Although performance still isn't as good as I'd like on lower-powered and mobile devices, it's better than where I started.

Minimize data downloads

The source data for routes and especially for schedule information is huge. In order to serve this data over a web map, they need to be compressed and sliced into smaller pieces to download. This is why map tiling exists.

I use Mapbox Vector Tiles for transmitting operator, route, and stop data to the client. Vector tiles are great because they're highly compressible, and really easy to create with Tippecanoe.

In order to keep the size of the vector tiles small, the stops layer is omitted until zoom 11, and the routes layer omits metadata about the stops on each route until zoom 11. (The maximum zoom level of data in the vector tiles is 11, but the data will display past zoom 11 thanks to overzooming.)
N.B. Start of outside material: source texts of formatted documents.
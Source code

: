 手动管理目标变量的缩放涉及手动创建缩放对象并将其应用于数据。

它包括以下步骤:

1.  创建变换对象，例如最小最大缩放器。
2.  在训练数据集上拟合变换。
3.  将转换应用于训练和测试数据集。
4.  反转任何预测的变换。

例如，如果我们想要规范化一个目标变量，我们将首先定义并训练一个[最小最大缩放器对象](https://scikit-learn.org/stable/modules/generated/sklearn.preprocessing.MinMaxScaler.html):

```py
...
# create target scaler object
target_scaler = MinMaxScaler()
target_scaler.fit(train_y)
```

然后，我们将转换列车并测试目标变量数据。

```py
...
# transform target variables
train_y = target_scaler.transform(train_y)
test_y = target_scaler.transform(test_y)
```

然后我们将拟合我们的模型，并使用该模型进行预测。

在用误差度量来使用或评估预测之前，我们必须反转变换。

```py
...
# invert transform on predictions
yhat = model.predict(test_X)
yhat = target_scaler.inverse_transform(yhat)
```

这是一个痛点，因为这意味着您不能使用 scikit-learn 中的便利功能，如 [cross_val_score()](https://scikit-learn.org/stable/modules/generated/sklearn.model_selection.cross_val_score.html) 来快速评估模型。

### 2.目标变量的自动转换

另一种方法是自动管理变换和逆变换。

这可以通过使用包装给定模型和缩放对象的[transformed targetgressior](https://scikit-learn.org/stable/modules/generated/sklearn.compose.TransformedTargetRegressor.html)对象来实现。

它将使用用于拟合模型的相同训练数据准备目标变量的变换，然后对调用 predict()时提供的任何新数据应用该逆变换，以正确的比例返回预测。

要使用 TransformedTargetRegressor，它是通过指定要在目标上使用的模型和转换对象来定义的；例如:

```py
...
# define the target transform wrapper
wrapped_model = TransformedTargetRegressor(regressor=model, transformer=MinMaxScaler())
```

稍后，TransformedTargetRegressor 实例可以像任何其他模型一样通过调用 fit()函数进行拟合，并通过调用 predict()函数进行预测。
Unfortunately, Tippecanoe only supports 2D data at this time. This means that I had to develop my own solution for getting the schedule data to the client, because I need a third dimension on those geometries (longitude, latitude, time). For the time being I've settled on tiled, gzipped, minified, JSON. Since I know that all schedule data are LineStrings, I keep only the geometry part of the GeoJSON, and don't transmit any properties data about each Feature to the client.
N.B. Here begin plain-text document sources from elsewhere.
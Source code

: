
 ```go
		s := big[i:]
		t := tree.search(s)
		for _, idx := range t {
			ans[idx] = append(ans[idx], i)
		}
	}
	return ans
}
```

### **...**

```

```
Since I couldn't use Tippecanoe for generating these JSON tiles, I developed my own workflow for cutting GeoJSON features into tiles. I chose a reasonably high zoom level, 13, which contains all schedule data in the selected time period in full resolution. For lower zooms, I take a random fraction of a tile's children tiles to keep tile sizes reasonable.

Minimize data updates

I render invisble operator service area polygons so that I can easily find the operators whose service area is in the viewbox. However I've found that constantly updating the list of nearby operators when panning can impact performance, so instead I only compute that list when the operators option panel is open.

I also turn off the schedule animation when the current zoom is below the minimum zoom at which I show the animation. I'm not sure how much this helps performance because the Deck.gl TileLayer already is invisble below that zoom threshold, but it can't hurt.

Deck.gl optimizations

Deck.gl has a page in its documentation detailing strategies for improving performance.

I set useDevicePixels to false. When true, this prop tells Deck.gl to render at double the resolution on a high DPI display, which means that it must do 4x the pixel computations. When the animation is more important than the crispness of the map rendering, set this to false.

I also attempted to use precomputed binary attributes but hit some errors and decided it wasn't worth it to debug right now. In the future I'd like to figure out how to use binary data directly.